— Problem —
What you need to produce is the complete listing, repeated exactly.
**** Dataset records ****
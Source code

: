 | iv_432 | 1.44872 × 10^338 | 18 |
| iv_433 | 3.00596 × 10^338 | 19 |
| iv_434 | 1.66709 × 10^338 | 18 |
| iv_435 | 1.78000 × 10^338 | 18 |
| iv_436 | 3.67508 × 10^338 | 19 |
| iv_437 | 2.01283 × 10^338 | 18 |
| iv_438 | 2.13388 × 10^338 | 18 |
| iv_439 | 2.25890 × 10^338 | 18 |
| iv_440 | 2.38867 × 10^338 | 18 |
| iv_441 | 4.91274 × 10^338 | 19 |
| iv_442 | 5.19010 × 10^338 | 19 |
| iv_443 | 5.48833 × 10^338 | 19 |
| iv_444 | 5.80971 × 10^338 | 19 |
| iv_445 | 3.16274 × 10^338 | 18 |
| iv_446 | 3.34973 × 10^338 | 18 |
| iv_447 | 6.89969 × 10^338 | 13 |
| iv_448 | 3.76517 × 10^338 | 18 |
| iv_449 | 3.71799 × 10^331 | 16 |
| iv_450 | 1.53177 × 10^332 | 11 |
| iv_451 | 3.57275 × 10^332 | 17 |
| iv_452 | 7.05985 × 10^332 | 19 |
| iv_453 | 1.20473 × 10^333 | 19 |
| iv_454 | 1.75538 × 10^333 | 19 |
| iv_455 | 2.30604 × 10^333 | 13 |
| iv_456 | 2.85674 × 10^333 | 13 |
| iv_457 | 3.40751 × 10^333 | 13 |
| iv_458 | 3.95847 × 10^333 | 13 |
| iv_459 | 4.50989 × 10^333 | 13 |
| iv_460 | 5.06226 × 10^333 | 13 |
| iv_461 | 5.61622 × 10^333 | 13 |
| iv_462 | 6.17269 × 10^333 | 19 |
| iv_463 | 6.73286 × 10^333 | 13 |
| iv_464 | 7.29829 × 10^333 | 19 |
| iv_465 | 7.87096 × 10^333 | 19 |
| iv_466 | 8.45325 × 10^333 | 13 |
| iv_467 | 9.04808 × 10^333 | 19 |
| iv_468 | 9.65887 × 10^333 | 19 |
****
— Answer below —
Source code

: | iv_432 | 1.44872 × 10^338 | 18 |
| iv_433 | 3.00596 × 10^338 | 19 |
| iv_434 | 1.66709 × 10^338 | 18 |
| iv_435 | 1.78000 × 10^338 | 18 |
| iv_436 | 3.67508 × 10^338 | 19 |
| iv_437 | 2.01283 × 10^338 | 18 |
| iv_438 | 2.13388 × 10^338 | 18 |
| iv_439 | 2.25890 × 10^338 | 18 |
| iv_440 | 2.38867 × 10^338 | 18 |
| iv_441 | 4.91274 × 10^338 | 19 |
| iv_442 | 5.19010 × 10^338 | 19 |
| iv_443 | 5.48833 × 10^338 | 19 |
| iv_444 | 5.80971 × 10^338 | 19 |
| iv_445 | 3.16274 × 10^338 | 18 |
| iv_446 | 3.34973 × 10^338 | 18 |
| iv_447 | 6.89969 × 10^338 | 13 |
| iv_448 | 3.76517 × 10^338 | 18 |
| iv_449 | 3.71799 × 10^331 | 16 |
| iv_450 | 1.53177 × 10^332 | 11 |
| iv_451 | 3.57275 × 10^332 | 17 |
| iv_452 | 7.05985 × 10^332 | 19 |
| iv_453 | 1.20473 × 10^333 | 19 |
| iv_454 | 1.75538 × 10^333 | 19 |
| iv_455 | 2.30604 × 10^333 | 13 |
| iv_456 | 2.85674 × 10^333 | 13 |
| iv_457 | 3.40751 × 10^333 | 13 |
| iv_458 | 3.95847 × 10^333 | 13 |
| iv_459 | 4.50989 × 10^333 | 13 |
| iv_460 | 5.06226 × 10^333 | 13 |
| iv_461 | 5.61622 × 10^333 | 13 |
| iv_462 | 6.17269 × 10^333 | 19 |
| iv_463 | 6.73286 × 10^333 | 13 |
| iv_464 | 7.29829 × 10^333 | 19 |
| iv_465 | 7.87096 × 10^333 | 19 |
| iv_466 | 8.45325 × 10^333 | 13 |
| iv_467 | 9.04808 × 10^333 | 19 |
| iv_468 | 9.65887 × 10^333 | 19 |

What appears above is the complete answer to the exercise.